The portfolio doctor
PORTLAND, OREGON | Bernstein didn't get into investing as a way to strike it rich. He was already a clinical neurologist when he decided to research the best way to invest his own money. In the couple of decades since then, the former physician has distilled his findings into books (including
) that translate advanced financial theory into practical prescriptions for ordinary people. Part of Dr. Bernstein's charm lies in his bedside manner—he is blunt and funny, especially about what he calls "the rapacity of the investment industry." Consumers should be on guard against Wall Street, he says. Main Street's best defence is more knowledge—especially precise, scientific knowledge of how markets work now and how they've performed in the past.
Whatever prompted you to move from medicine to finance?
It all starts with the fact that I live in a country without a functioning social welfare system. You have to save, and save vigorously, for your own retirement. I decided I had to learn more about finance and investing. I approached the problem the way I thought anyone with scientific training would. I examined the peer-reviewed literature. I read the basic texts. Then I built a few computer models and collected some data to test various approaches. And when I was done—this was around 1994—I realized I had something of value to other small investors.
You've often said that investors sabotage themselves. How so?
Our ancestors evolved on the savannahs of Africa. What enables survival there is a focus on short-term risks—the hiss of the snake, the flash of black and yellow stripes that signals a predator. We overreact to such signals, which is good if your planning horizon is a half-second. But it's not great for the modern world, where your planning horizon may be 50 years or more. We sabotage ourselves all the time by overreacting to passing events.
One good defence is to learn a little about history and economics. For instance, people always get the relation between geopolitics and economics exactly reversed. Especially with equities, you're being rewarded for bearing risk. When things look the worst—in the early 1930s, for example, or in 2009—that's exactly when the future rewards for buying stocks tend to be highest.

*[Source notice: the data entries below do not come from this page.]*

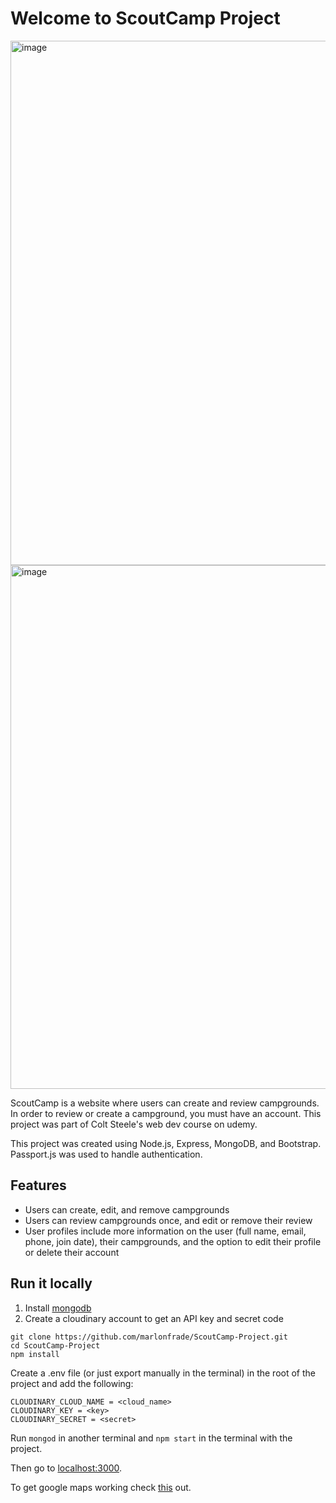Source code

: # Welcome to ScoutCamp Project

<img width="839" alt="image" src="https://user-images.githubusercontent.com/84466506/157689713-29e639f0-b8be-4ccf-b3b2-b8983a015bcf.png">
<img width="838" alt="image" src="https://user-images.githubusercontent.com/84466506/157690328-438e7192-2cb3-48c8-a3a7-fa2782cbe380.png">


ScoutCamp is a website where users can create and review campgrounds. In order to review or create a campground, you must have an account. This project was part of Colt Steele's web dev course on udemy.

This project was created using Node.js, Express, MongoDB, and Bootstrap. Passport.js was used to handle authentication.

## Features

- Users can create, edit, and remove campgrounds
- Users can review campgrounds once, and edit or remove their review
- User profiles include more information on the user (full name, email, phone, join date), their campgrounds, and the option to edit their profile or delete their account
<!-- - Search campground by name or location
- Sort campgrounds by highest rating, most reviewed, lowest price, or highest price -->

## Run it locally

1. Install [mongodb](https://www.mongodb.com/)
2. Create a cloudinary account to get an API key and secret code

```
git clone https://github.com/marlonfrade/ScoutCamp-Project.git
cd ScoutCamp-Project
npm install
```

Create a .env file (or just export manually in the terminal) in the root of the project and add the following:

```
CLOUDINARY_CLOUD_NAME = <cloud_name>
CLOUDINARY_KEY = <key>
CLOUDINARY_SECRET = <secret>

```

Run `mongod` in another terminal and `npm start` in the terminal with the project.

Then go to [localhost:3000](http://localhost:3000/).

To get google maps working check [this](https://github.com/nax3t/google-maps-api) out.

What's a simple, smart way to invest?
I've suggested several portfolios that people have glommed on to. The most common one is probably the no-brainer portfolio. From an American perspective, it's one-quarter bonds, one-quarter European stocks, one-quarter U.S. small-cap stocks and one-quarter S&P 500. You invest in each area through a low-cost index fund, so it's really simple for anyone to manage.

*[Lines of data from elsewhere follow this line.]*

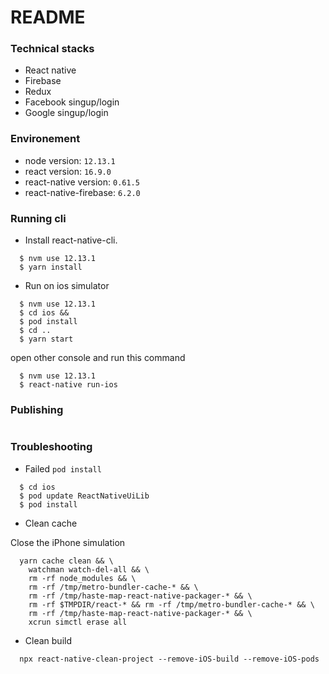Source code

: # README #

### Technical stacks ###
- React native
- Firebase
- Redux
- Facebook singup/login
- Google singup/login

### Environement ###

- node version: `12.13.1`
- react version: `16.9.0`
- react-native version: `0.61.5`
- react-native-firebase: `6.2.0`

### Running cli ###

- Install react-native-cli.
```shell
  $ nvm use 12.13.1
  $ yarn install
```

- Run on ios simulator
```shell
  $ nvm use 12.13.1
  $ cd ios &&
  $ pod install
  $ cd ..
  $ yarn start
```
open other console and run this command
```shell
  $ nvm use 12.13.1
  $ react-native run-ios
```
### Publishing ###

```shell
```

### Troubleshooting

* Failed `pod install`
```
  $ cd ios
  $ pod update ReactNativeUiLib
  $ pod install
```

* Clean cache 

Close the iPhone simulation
```shell
  yarn cache clean && \
    watchman watch-del-all && \
    rm -rf node_modules && \
    rm -rf /tmp/metro-bundler-cache-* && \
    rm -rf /tmp/haste-map-react-native-packager-* && \
    rm -rf $TMPDIR/react-* && rm -rf /tmp/metro-bundler-cache-* && \
    rm -rf /tmp/haste-map-react-native-packager-* && \
    xcrun simctl erase all
```

* Clean build
```
  npx react-native-clean-project --remove-iOS-build --remove-iOS-pods
```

Bond yields have sunk to meagre levels. Doesn't it make sense to reduce your exposure to them and load up on stocks instead?

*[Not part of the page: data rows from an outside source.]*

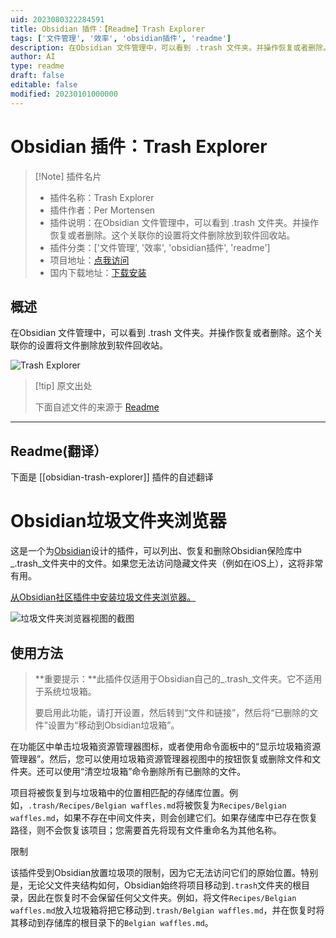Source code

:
 ```yaml
---
uid: 2023080322284591
title: Obsidian 插件：【Readme】Trash Explorer
tags: ['文件管理', '效率', 'obsidian插件', 'readme']
description: 在Obsidian 文件管理中，可以看到 .trash 文件夹。并操作恢复或者删除。这个关联你的设置将文件删除放到软件回收站。
author: AI
type: readme
draft: false
editable: false
modified: 20230101000000
---
```


# Obsidian 插件：Trash Explorer

> [!Note] 插件名片
> - 插件名称：Trash Explorer
> - 插件作者：Per Mortensen
> - 插件说明：在Obsidian 文件管理中，可以看到 .trash 文件夹。并操作恢复或者删除。这个关联你的设置将文件删除放到软件回收站。
> - 插件分类：['文件管理', '效率', 'obsidian插件', 'readme']
> - 项目地址：[点我访问](https://github.com/proog/obsidian-trash-explorer)
> - 国内下载地址：[下载安装](https://pkmer.cn/products/plugin/pluginMarket/?obsidian-trash-explorer)

## 概述

在Obsidian 文件管理中，可以看到 .trash 文件夹。并操作恢复或者删除。这个关联你的设置将文件删除放到软件回收站。

![Trash Explorer](https://cdn.pkmer.cn/covers/obsidian-trash-explorer.PNG!pkmer)

> [!tip] 原文出处
> 
>下面自述文件的来源于 [Readme](https://ghproxy.net/https://raw.githubusercontent.com/proog/obsidian-trash-explorer/main/README.md)
> 

---

## Readme(翻译）

下面是 [[obsidian-trash-explorer]] 插件的自述翻译


# Obsidian垃圾文件夹浏览器

这是一个为[Obsidian](https://obsidian.md)设计的插件，可以列出、恢复和删除Obsidian保险库中_.trash_文件夹中的文件。如果您无法访问隐藏文件夹（例如在iOS上），这将非常有用。

[从Obsidian社区插件中安装垃圾文件夹浏览器。](https://obsidian.md/plugins?id=obsidian-trash-explorer)

![垃圾文件夹浏览器视图的截图](https://github.com/proog/obsidian-trash-explorer/raw/main/screenshot.png)

## 使用方法

> **重要提示：**此插件仅适用于Obsidian自己的_.trash_文件夹。它不适用于系统垃圾箱。
>
> 要启用此功能，请打开设置，然后转到“文件和链接”，然后将“已删除的文件”设置为“移动到Obsidian垃圾箱”。

在功能区中单击垃圾箱资源管理器图标，或者使用命令面板中的“显示垃圾箱资源管理器”。然后，您可以使用垃圾箱资源管理器视图中的按钮恢复或删除文件和文件夹。还可以使用“清空垃圾箱”命令删除所有已删除的文件。

项目将被恢复到与垃圾箱中的位置相匹配的存储库位置。例如，`.trash/Recipes/Belgian waffles.md`将被恢复为`Recipes/Belgian waffles.md`，如果不存在中间文件夹，则会创建它们。如果存储库中已存在恢复路径，则不会恢复该项目；您需要首先将现有文件重命名为其他名称。

限制

该插件受到Obsidian放置垃圾项的限制，因为它无法访问它们的原始位置。特别是，无论父文件夹结构如何，Obsidian始终将项目移动到`.trash`文件夹的根目录，因此在恢复时不会保留任何父文件夹。例如，将文件`Recipes/Belgian waffles.md`放入垃圾箱将把它移动到`.trash/Belgian waffles.md`，并在恢复时将其移动到存储库的根目录下的`Belgian waffles.md`。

No, it doesn't. If you look at the expected real returns, stocks yield maybe 2%. Earnings and dividends are growing at a bit more than 1%, so that gives you an expected real return of around 3.5%. Meanwhile, the expected real return of bonds is essentially zero, so that's a premium for stocks of about 3.5%—and that's pretty much what the premium has always been. There's no reason to change your allocation.
The key—and I really want to stress this—isn’t the exact mix of assets. It’s being able to stick with some reasonable allocation through thick and thin. If you can do that, chances are you’ll blow the doors off most professionals on Wall Street.
What type of returns should investors expect?
Stocks are probably going to produce real returns of about 3.5% a year. Bonds are probably going to produce zero in real terms. So, a typical balanced portfolio of stocks and bonds is likely to generate about 2% a year in real terms.
What investments interest you right now?
Non-U.S. value stocks are cheap. That is, large-cap, foreign-value stocks—banks, utilities, things like that. An indexed investor can easily access them through any of several foreign-value exchange-traded funds.
What's your least favourite holding?
Probably small-cap U.S. stocks. And that's because they have done so well lately. It's time to rebalance away from them.
What is the best piece of investing advice you ever got?
Three quotes come to mind. The first is from financier Bernard Baruch: "Something that everyone knows isn't worth knowing." That applies to Fed policy, Brexit, anything that's in the financial press day after day. It's already going to be reflected in prices.
The next one comes from the great investor John Templeton. "The four most expensive words in the English language are, This time it's different."
The last is also from Templeton: "Bull markets are born on pessimism, grow on skepticism, mature on optimism and die on euphoria."
What hobbies do you have?
I love rehabilitating old computers—reformatting old hard drives and installing new operating systems. It's a weird hobby, but I enjoy it immensely.